[ABOUT THIS EXERCISE] Please return each of the entries exactly, minus their pictures.

[EXTRACTED INFORMATION]
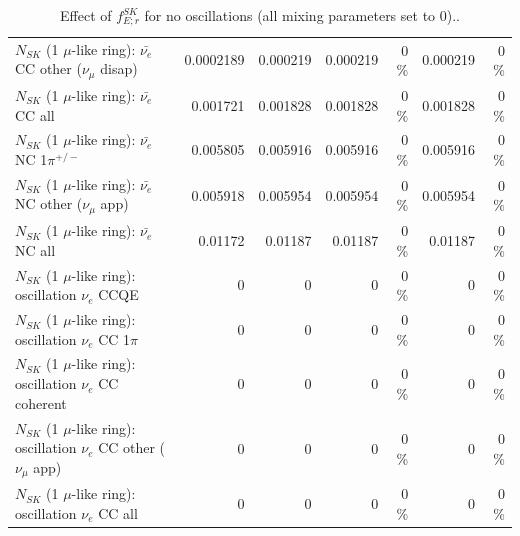 \begin{table}
\begin{tabular}{| l | r | r | r  r | r  r |}
          $N_{SK}$ (1 $\mu$-like ring): $\bar{\nu_e}$ CC other ($\nu_\mu$ disap) &       0.0002189 &        0.000219 &        0.000219 &        0 \%  &        0.000219 &        0 \%  \\ 
                            $N_{SK}$ (1 $\mu$-like ring): $\bar{\nu_{e}}$ CC all &        0.001721 &        0.001828 &        0.001828 &        0 \%  &        0.001828 &        0 \%  \\ 
\hline
                     $N_{SK}$ (1 $\mu$-like ring): $\bar{\nu_e}$ NC 1$\pi^{+/-}$ &        0.005805 &        0.005916 &        0.005916 &        0 \%  &        0.005916 &        0 \%  \\ 
            $N_{SK}$ (1 $\mu$-like ring): $\bar{\nu_e}$ NC other ($\nu_\mu$ app) &        0.005918 &        0.005954 &        0.005954 &        0 \%  &        0.005954 &        0 \%  \\ 
                            $N_{SK}$ (1 $\mu$-like ring): $\bar{\nu_{e}}$ NC all &         0.01172 &         0.01187 &         0.01187 &        0 \%  &         0.01187 &        0 \%  \\ 
\hline
\hline
\hline
                          $N_{SK}$ (1 $\mu$-like ring): oscillation $\nu_e$ CCQE &               0 &               0 &               0 &        0 \%  &               0 &        0 \%  \\ 
                     $N_{SK}$ (1 $\mu$-like ring): oscillation $\nu_e$ CC 1$\pi$ &               0 &               0 &               0 &        0 \%  &               0 &        0 \%  \\ 
                   $N_{SK}$ (1 $\mu$-like ring): oscillation $\nu_e$ CC coherent &               0 &               0 &               0 &        0 \%  &               0 &        0 \%  \\ 
      $N_{SK}$ (1 $\mu$-like ring): oscillation $\nu_e$ CC other ($\nu_\mu$ app) &               0 &               0 &               0 &        0 \%  &               0 &        0 \%  \\ 
                       $N_{SK}$ (1 $\mu$-like ring): oscillation $\nu_e$  CC all &               0 &               0 &               0 &        0 \%  &               0 &        0 \%  \\ 
\hline
\hline
\end{tabular}
\caption{ Effect of $f_{E; r}^{SK}$   for no oscillations (all mixing parameters set to 0).. }
\label{tab:num_sk_energy_scale_1RmuT_3f_osc_t13:0_spectralreco_spectraltrue}
\end{table}
\clearpage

[WRITTEN REPLY]
 \begin{table}
\begin{tabular}{| l | r | r | r  r | r  r |}
          $N_{SK}$ (1 $\mu$-like ring): $\bar{\nu_e}$ CC other ($\nu_\mu$ disap) &       0.0002189 &        0.000219 &        0.000219 &        0 \%  &        0.000219 &        0 \%  \\ 
                            $N_{SK}$ (1 $\mu$-like ring): $\bar{\nu_{e}}$ CC all &        0.001721 &        0.001828 &        0.001828 &        0 \%  &        0.001828 &        0 \%  \\ 
\hline
                     $N_{SK}$ (1 $\mu$-like ring): $\bar{\nu_e}$ NC 1$\pi^{+/-}$ &        0.005805 &        0.005916 &        0.005916 &        0 \%  &        0.005916 &        0 \%  \\ 
            $N_{SK}$ (1 $\mu$-like ring): $\bar{\nu_e}$ NC other ($\nu_\mu$ app) &        0.005918 &        0.005954 &        0.005954 &        0 \%  &        0.005954 &        0 \%  \\ 
                            $N_{SK}$ (1 $\mu$-like ring): $\bar{\nu_{e}}$ NC all &         0.01172 &         0.01187 &         0.01187 &        0 \%  &         0.01187 &        0 \%  \\ 
\hline
\hline
\hline
                          $N_{SK}$ (1 $\mu$-like ring): oscillation $\nu_e$ CCQE &               0 &               0 &               0 &        0 \%  &               0 &        0 \%  \\ 
                     $N_{SK}$ (1 $\mu$-like ring): oscillation $\nu_e$ CC 1$\pi$ &               0 &               0 &               0 &        0 \%  &               0 &        0 \%  \\ 
                   $N_{SK}$ (1 $\mu$-like ring): oscillation $\nu_e$ CC coherent &               0 &               0 &               0 &        0 \%  &               0 &        0 \%  \\ 
      $N_{SK}$ (1 $\mu$-like ring): oscillation $\nu_e$ CC other ($\nu_\mu$ app) &               0 &               0 &               0 &        0 \%  &               0 &        0 \%  \\ 
                       $N_{SK}$ (1 $\mu$-like ring): oscillation $\nu_e$  CC all &               0 &               0 &               0 &        0 \%  &               0 &        0 \%  \\ 
\hline
\hline
\end{tabular}
\caption{ Effect of $f_{E; r}^{SK}$   for no oscillations (all mixing parameters set to 0).. }
\label{tab:num_sk_energy_scale_1RmuT_3f_osc_t13:0_spectralreco_spectraltrue}
\end{table}
\clearpage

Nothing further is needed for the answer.